- Problem description
Would you reproduce, word for word, only the lines running from the top of the data through the line containing "[G﻿et your copy", and none of the pictures?
== Segment start ==
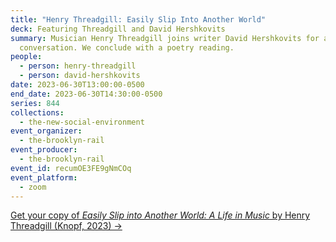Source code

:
 ```yaml
---
title: "Henry Threadgill: Easily Slip Into Another World"
deck: Featuring Threadgill and David Hershkovits
summary: Musician Henry Threadgill joins writer David Hershkovits for a
  conversation. We conclude with a poetry reading.
people:
  - person: henry-threadgill
  - person: david-hershkovits
date: 2023-06-30T13:00:00-0500
end_date: 2023-06-30T14:30:00-0500
series: 844
collections:
  - the-new-social-environment
event_organizer:
  - the-brooklyn-rail
event_producer:
  - the-brooklyn-rail
event_id: recumOE3FE9gNmCOq
event_platform:
  - zoom
---
```

[G﻿et your copy of *Easily Slip into Another World: A Life in Music* by Henry Threadgill (Knopf, 2023) →](https://www.penguinrandomhouse.com/books/626186/easily-slip-into-another-world-by-henry-threadgill-and-brent-hayes-edwards/)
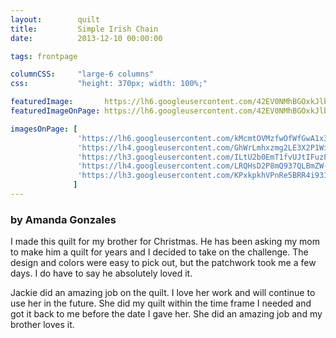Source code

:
 ```yaml
---
layout:        quilt
title:         Simple Irish Chain
date:          2013-12-10 00:00:00

tags: frontpage

columnCSS:     "large-6 columns"
css:           "height: 370px; width: 100%;"

featuredImage:       https://lh6.googleusercontent.com/42EV0NMhBGOxkJlbowWWMXZ7oe09b0EB6AxLt0kpe3Y=w470
featuredImageOnPage: https://lh6.googleusercontent.com/42EV0NMhBGOxkJlbowWWMXZ7oe09b0EB6AxLt0kpe3Y=w1000

imagesOnPage: [
               'https://lh6.googleusercontent.com/kMcmtOVMzfwOfWfGwA1x3NUxj1qVMNkDT-mU-xqJHb4=w303',
               'https://lh4.googleusercontent.com/GhWrLmhxzmg2LE3X2P1WikIpjRXcgKnmCkHzOXpIC1g=w303',
               'https://lh3.googleusercontent.com/ILtU2b0EmT1fvUJtIFuzFZBtHrEAF6B9Kjsei8r36PQ=w303',
               'https://lh4.googleusercontent.com/LRQHsD2P8mQ937QLBmZW-teSjEQCsPZI-JvySaLivBs=w303',
               'https://lh3.googleusercontent.com/KPxkpkhVPnRe5BRR4i931QPc9gvhNy7gkaQbEl_KDp8=w303'
              ]
---
```


### by Amanda Gonzales

I made this quilt for my brother for Christmas. He has been asking my mom to make him a quilt for years and I decided to take on the challenge. The design and colors were easy to pick out, but the patchwork took me a few days. I do have to say he absolutely loved it. 

Jackie did an amazing job on the quilt. I love her work and will continue to use her in the future. She did my quilt within the time frame I needed and got it back to me before the date I gave her. She did an amazing job and my brother loves it.
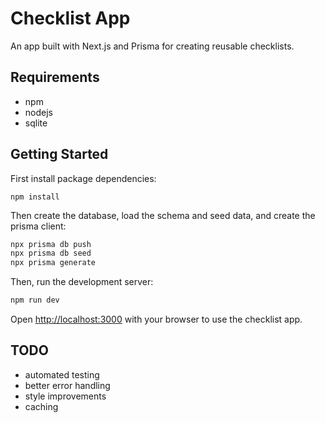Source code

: # Checklist App

An app built with Next.js and Prisma for creating reusable checklists.


## Requirements

- npm
- nodejs
- sqlite


## Getting Started

First install package dependencies:

```
npm install
```

Then create the database, load the schema and seed data, and create the prisma client:

```bash
npx prisma db push
npx prisma db seed
npx prisma generate
```

Then, run the development server:

```bash
npm run dev
```

Open [http://localhost:3000](http://localhost:3000) with your browser to use the checklist app.


## TODO

- automated testing
- better error handling
- style improvements
- caching
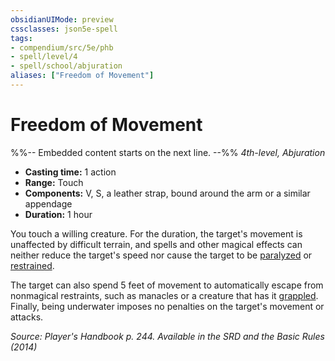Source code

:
 ```yaml
---
obsidianUIMode: preview
cssclasses: json5e-spell
tags:
- compendium/src/5e/phb
- spell/level/4
- spell/school/abjuration
aliases: ["Freedom of Movement"]
---
```

# Freedom of Movement
%%-- Embedded content starts on the next line. --%%
*4th-level, Abjuration*  

- **Casting time:** 1 action
- **Range:** Touch
- **Components:** V, S, a leather strap, bound around the arm or a similar appendage
- **Duration:** 1 hour

You touch a willing creature. For the duration, the target's movement is unaffected by difficult terrain, and spells and other magical effects can neither reduce the target's speed nor cause the target to be [paralyzed](2-Mechanics/CLI/rules/conditions.md#Paralyzed) or [restrained](2-Mechanics/CLI/rules/conditions.md#Restrained).

The target can also spend 5 feet of movement to automatically escape from nonmagical restraints, such as manacles or a creature that has it [grappled](2-Mechanics/CLI/rules/conditions.md#Grappled). Finally, being underwater imposes no penalties on the target's movement or attacks.

*Source: Player's Handbook p. 244. Available in the <span title='Systems Reference Document (5.1)'>SRD</span> and the Basic Rules (2014)*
== Segment end ==
- Task answer
Source code

:
 ```yaml
---
title: "Henry Threadgill: Easily Slip Into Another World"
deck: Featuring Threadgill and David Hershkovits
summary: Musician Henry Threadgill joins writer David Hershkovits for a
  conversation. We conclude with a poetry reading.
people:
  - person: henry-threadgill
  - person: david-hershkovits
date: 2023-06-30T13:00:00-0500
end_date: 2023-06-30T14:30:00-0500
series: 844
collections:
  - the-new-social-environment
event_organizer:
  - the-brooklyn-rail
event_producer:
  - the-brooklyn-rail
event_id: recumOE3FE9gNmCOq
event_platform:
  - zoom
---
```

[G﻿et your copy of *Easily Slip into Another World: A Life in Music* by Henry Threadgill (Knopf, 2023) →](https://www.penguinrandomhouse.com/books/626186/easily-slip-into-another-world-by-henry-threadgill-and-brent-hayes-edwards/)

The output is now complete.